No llegó a cumplir la media centena; murió un 24 de mayo en una habitación del Parque Hotel donde estaba alojado. Había cruzado a Montevideo donde pronunció una conferencia en el Ateneo. Lo presentaría don Juan Zorrilla de San Martín quien terminó su alocución diciendo que se trataba de «un astro que ascendía en su trayectoria, mientras él declinaba ya». Pocos días después cenaba en la casa de Zorrilla y recitaba de sobremesa algunos de sus poemas. «Vocalizaba muy bien y subrayaba ciertas palabras», recuerda Cochonita Zorrilla de San Martín -hija y secretaria de su padre- en su opúsculo Momentos Familiares.
Jugando últimas cartas
En 1916, Rubén Darío había expirado en Nicaragua. Al momento de morir tenía sobre su pecho un crucifijo de plata que le había regalado Nervo. Dicen, que el crucifijo había vuelto a manos del poeta mexicano y que es el mismo que Zorrilla de San Martín le alcanza en sus últimos instantes. Tal la versión de Caras y caretas (Buenos Aires) del 27 de mayo de 1922.
Así lo rememora la hija del vate, como se le contara don Juan: «Nuestro grande amigo se ha preparado para el viaje supremo; yo lo conforté, lo animé y mostrándole un Crucifijo regalo de Rubén Darío, que encontré en su maleta, le recordé que Cristo murió en la cruz. Usted está en la suya, mi querido amigo; háblele que de cruz a cruz se entenderán muy bien. Me sonrió y tomó mi mano entre las suyas».

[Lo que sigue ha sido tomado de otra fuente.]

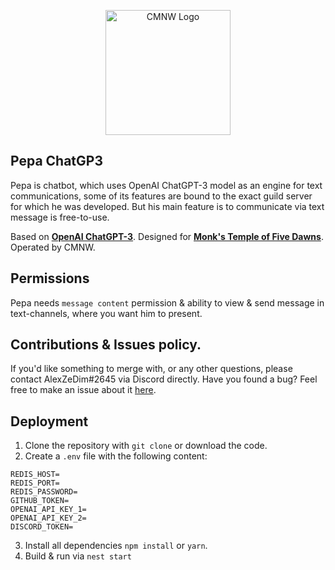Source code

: <p align="center">
  <img src="https://i.imgur.com/OZqzhli.png" width="200" alt="CMNW Logo" />
</p>


## Pepa ChatGP3 

Pepa is chatbot, which uses OpenAI ChatGPT-3 model as an engine for text communications, some of its features are bound to the exact guild server for which he was developed. But his main feature is to communicate via text message is free-to-use.

Based on [**OpenAI ChatGPT-3**](https://openai.com/blog/chatgpt/). Designed for [**Monk's Temple of Five Dawns**](https://discord.com/invite/fYSNb5U). Operated by CMNW.

## Permissions

Pepa needs `message content` permission & ability to view & send message in text-channels, where you want him to present.

## Contributions & Issues policy.

If you'd like something to merge with, or any other questions, please contact AlexZeDim#2645 via Discord directly. Have you found a bug? Feel free to make an issue about it [here](https://github.com/AlexZeDim/pepa-chatGPT/issues).

## Deployment

1. Clone the repository with `git clone` or download the code.
2. Create a `.env` file with the following content:

```
REDIS_HOST=
REDIS_PORT=
REDIS_PASSWORD=
GITHUB_TOKEN=
OPENAI_API_KEY_1=
OPENAI_API_KEY_2=
DISCORD_TOKEN=
```
3. Install all dependencies `npm install` or `yarn`.
4. Build & run via `nest start`
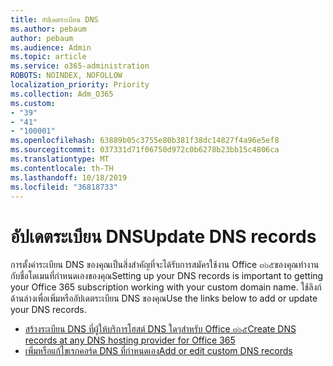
 ```yaml
---
title: อัปเดตระเบียน DNS
ms.author: pebaum
author: pebaum
ms.audience: Admin
ms.topic: article
ms.service: o365-administration
ROBOTS: NOINDEX, NOFOLLOW
localization_priority: Priority
ms.collection: Adm_O365
ms.custom:
- "39"
- "41"
- "100001"
ms.openlocfilehash: 63889b05c3755e80b381f38dc14827f4a96e5ef8
ms.sourcegitcommit: 037331d71f06750d972c0b6278b23bb15c4806ca
ms.translationtype: MT
ms.contentlocale: th-TH
ms.lasthandoff: 10/18/2019
ms.locfileid: "36818733"
---
```

# <a name="update-dns-records"></a><span data-ttu-id="1aa27-102">อัปเดตระเบียน DNS</span><span class="sxs-lookup"><span data-stu-id="1aa27-102">Update DNS records</span></span>

<span data-ttu-id="1aa27-103">การตั้งค่าระเบียน DNS ของคุณเป็นสิ่งสำคัญที่จะได้รับการสมัครใช้งาน Office ๓๖๕ของคุณทำงานกับชื่อโดเมนที่กำหนดเองของคุณ</span><span class="sxs-lookup"><span data-stu-id="1aa27-103">Setting up your DNS records is important to getting your Office 365 subscription working with your custom domain name.</span></span> <span data-ttu-id="1aa27-104">ใช้ลิงก์ด้านล่างเพื่อเพิ่มหรืออัปเดตระเบียน DNS ของคุณ</span><span class="sxs-lookup"><span data-stu-id="1aa27-104">Use the links below to add or update your DNS records.</span></span>
  
- [<span data-ttu-id="1aa27-105">สร้างระเบียน DNS ที่ผู้ให้บริการโฮสต์ DNS ใดๆสำหรับ Office ๓๖๕</span><span class="sxs-lookup"><span data-stu-id="1aa27-105">Create DNS records at any DNS hosting provider for Office 365</span></span>](https://docs.microsoft.com/office365/admin/get-help-with-domains/create-dns-records-at-any-dns-hosting-provider)  
- [<span data-ttu-id="1aa27-106">เพิ่มหรือแก้ไขเรกคอร์ด DNS ที่กำหนดเอง</span><span class="sxs-lookup"><span data-stu-id="1aa27-106">Add or edit custom DNS records</span></span>](https://docs.microsoft.com/office365/admin/dns/add-or-edit-custom-dns-records)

Para ese entonces, cumpliendo su propio vaticinio sobre la ley del olvido, Amado Nervo estaba enamorado de la joven argentina Carmen de la Serna, a quien había conocido en casa de unos amigos en Buenos Aires. A ella dedica sus últimas cartas. Desde el 13 al 20 de mayo de 1919 le escribe que la adora, que no ha dormido pensando en ella, que quiere vivir por ella, le pide «palabras de cariño» y, como anticipando el final, le dice: «el 24 cuento irme» de alta.
Carmen, con invisible presencia, hizo obra de bien dulcificando los postreros días del poeta.
De que terminara siendo tía de Ernesto Guevara de la Serna, ella no tuvo la culpa.
A Kempis
Ha muchos años que busco el yermo,
ha muchos años que vivo triste,
ha muchos años que estoy enfermo,
¡y es por el libro que tú escribiste!
¡Oh Kempis, antes de leerte amaba
la luz, las vegas, el mar Océano;
mas tú dijiste que todo acaba,
que todo muere, que todo es vano!
Antes, llevado de mis antojos,
besé los labios que al beso invitan,
las rubias trenzas, los grandes ojos,
¡sin acordarme que se marchitan!
Mas como afirman doctores graves,
que tú, maestro, citas y nombras,
que el hombre pasa como las naves,
como las nubes, como las sombras…
huyo de todo terreno lazo,
ningún cariño mi mente alegra,
y con tu libro bajo del brazo
voy recorriendo la noche negra…
¡Oh Kempis, Kempis, asceta yermo,
pálido asceta, qué mal me hiciste!
¡Ha muchos años que estoy enfermo,
y es por el libro que tú escribiste!